### Exercise objective
Please transcribe all of the records precisely.

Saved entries
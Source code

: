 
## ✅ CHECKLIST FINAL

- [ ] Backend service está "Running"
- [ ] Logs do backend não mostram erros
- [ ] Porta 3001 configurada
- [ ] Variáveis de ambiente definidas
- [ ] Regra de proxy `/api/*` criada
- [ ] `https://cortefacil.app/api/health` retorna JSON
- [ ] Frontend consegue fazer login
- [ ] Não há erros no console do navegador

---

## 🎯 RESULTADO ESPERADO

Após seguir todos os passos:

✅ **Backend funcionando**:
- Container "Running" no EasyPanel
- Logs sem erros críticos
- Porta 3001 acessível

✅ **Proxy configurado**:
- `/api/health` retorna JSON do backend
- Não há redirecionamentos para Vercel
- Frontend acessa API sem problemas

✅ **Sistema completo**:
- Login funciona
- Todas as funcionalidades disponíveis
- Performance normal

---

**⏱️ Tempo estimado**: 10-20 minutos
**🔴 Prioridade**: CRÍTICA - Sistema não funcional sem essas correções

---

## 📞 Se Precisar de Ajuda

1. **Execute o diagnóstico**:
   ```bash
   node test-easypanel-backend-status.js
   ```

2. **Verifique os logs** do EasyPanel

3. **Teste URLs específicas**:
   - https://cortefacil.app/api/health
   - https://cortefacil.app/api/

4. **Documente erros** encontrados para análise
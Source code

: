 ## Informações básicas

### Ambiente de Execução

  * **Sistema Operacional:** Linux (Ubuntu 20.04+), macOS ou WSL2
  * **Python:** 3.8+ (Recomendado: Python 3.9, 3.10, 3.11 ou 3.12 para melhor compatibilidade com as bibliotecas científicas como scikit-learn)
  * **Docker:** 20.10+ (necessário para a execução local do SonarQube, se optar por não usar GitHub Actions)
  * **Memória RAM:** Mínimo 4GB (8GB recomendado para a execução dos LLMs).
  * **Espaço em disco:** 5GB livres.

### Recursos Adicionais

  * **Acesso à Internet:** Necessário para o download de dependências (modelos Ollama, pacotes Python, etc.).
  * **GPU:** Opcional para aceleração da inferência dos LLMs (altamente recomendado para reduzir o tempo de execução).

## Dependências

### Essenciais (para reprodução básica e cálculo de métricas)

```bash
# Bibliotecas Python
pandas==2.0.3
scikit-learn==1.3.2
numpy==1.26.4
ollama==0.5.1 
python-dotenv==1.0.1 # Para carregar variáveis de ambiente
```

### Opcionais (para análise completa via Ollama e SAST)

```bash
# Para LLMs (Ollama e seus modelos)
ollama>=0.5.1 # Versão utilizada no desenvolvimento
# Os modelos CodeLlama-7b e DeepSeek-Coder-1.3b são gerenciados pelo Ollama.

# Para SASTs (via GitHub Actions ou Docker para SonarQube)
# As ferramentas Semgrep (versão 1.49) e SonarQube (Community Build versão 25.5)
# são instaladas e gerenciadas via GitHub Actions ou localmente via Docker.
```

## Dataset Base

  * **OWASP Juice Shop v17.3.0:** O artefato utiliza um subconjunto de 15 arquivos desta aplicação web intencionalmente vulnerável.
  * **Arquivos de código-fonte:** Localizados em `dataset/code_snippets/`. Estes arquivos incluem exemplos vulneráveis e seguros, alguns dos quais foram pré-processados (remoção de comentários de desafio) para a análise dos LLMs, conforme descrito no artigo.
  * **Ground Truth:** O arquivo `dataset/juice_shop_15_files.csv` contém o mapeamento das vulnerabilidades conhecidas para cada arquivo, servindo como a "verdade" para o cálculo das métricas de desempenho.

### Result of the task
Source code

: 
## ✅ CHECKLIST FINAL

- [ ] Backend service está "Running"
- [ ] Logs do backend não mostram erros
- [ ] Porta 3001 configurada
- [ ] Variáveis de ambiente definidas
- [ ] Regra de proxy `/api/*` criada
- [ ] `https://cortefacil.app/api/health` retorna JSON
- [ ] Frontend consegue fazer login
- [ ] Não há erros no console do navegador

---

## 🎯 RESULTADO ESPERADO

Após seguir todos os passos:

✅ **Backend funcionando**:
- Container "Running" no EasyPanel
- Logs sem erros críticos
- Porta 3001 acessível

✅ **Proxy configurado**:
- `/api/health` retorna JSON do backend
- Não há redirecionamentos para Vercel
- Frontend acessa API sem problemas

✅ **Sistema completo**:
- Login funciona
- Todas as funcionalidades disponíveis
- Performance normal

---

**⏱️ Tempo estimado**: 10-20 minutos
**🔴 Prioridade**: CRÍTICA - Sistema não funcional sem essas correções

---

## 📞 Se Precisar de Ajuda

1. **Execute o diagnóstico**:
   ```bash
   node test-easypanel-backend-status.js
   ```

2. **Verifique os logs** do EasyPanel

3. **Teste URLs específicas**:
   - https://cortefacil.app/api/health
   - https://cortefacil.app/api/

4. **Documente erros** encontrados para análise
Source code

: ## Informações básicas

### Ambiente de Execução

  * **Sistema Operacional:** Linux (Ubuntu 20.04+), macOS ou WSL2
  * **Python:** 3.8+ (Recomendado: Python 3.9, 3.10, 3.11 ou 3.12 para melhor compatibilidade com as bibliotecas científicas como scikit-learn)
  * **Docker:** 20.10+ (necessário para a execução local do SonarQube, se optar por não usar GitHub Actions)
  * **Memória RAM:** Mínimo 4GB (8GB recomendado para a execução dos LLMs).
  * **Espaço em disco:** 5GB livres.

### Recursos Adicionais

  * **Acesso à Internet:** Necessário para o download de dependências (modelos Ollama, pacotes Python, etc.).
  * **GPU:** Opcional para aceleração da inferência dos LLMs (altamente recomendado para reduzir o tempo de execução).

## Dependências

### Essenciais (para reprodução básica e cálculo de métricas)

```bash
# Bibliotecas Python
pandas==2.0.3
scikit-learn==1.3.2
numpy==1.26.4
ollama==0.5.1 
python-dotenv==1.0.1 # Para carregar variáveis de ambiente
```

### Opcionais (para análise completa via Ollama e SAST)

```bash
# Para LLMs (Ollama e seus modelos)
ollama>=0.5.1 # Versão utilizada no desenvolvimento
# Os modelos CodeLlama-7b e DeepSeek-Coder-1.3b são gerenciados pelo Ollama.

# Para SASTs (via GitHub Actions ou Docker para SonarQube)
# As ferramentas Semgrep (versão 1.49) e SonarQube (Community Build versão 25.5)
# são instaladas e gerenciadas via GitHub Actions ou localmente via Docker.
```

## Dataset Base

  * **OWASP Juice Shop v17.3.0:** O artefato utiliza um subconjunto de 15 arquivos desta aplicação web intencionalmente vulnerável.
  * **Arquivos de código-fonte:** Localizados em `dataset/code_snippets/`. Estes arquivos incluem exemplos vulneráveis e seguros, alguns dos quais foram pré-processados (remoção de comentários de desafio) para a análise dos LLMs, conforme descrito no artigo.
  * **Ground Truth:** O arquivo `dataset/juice_shop_15_files.csv` contém o mapeamento das vulnerabilidades conhecidas para cada arquivo, servindo como a "verdade" para o cálculo das métricas de desempenho.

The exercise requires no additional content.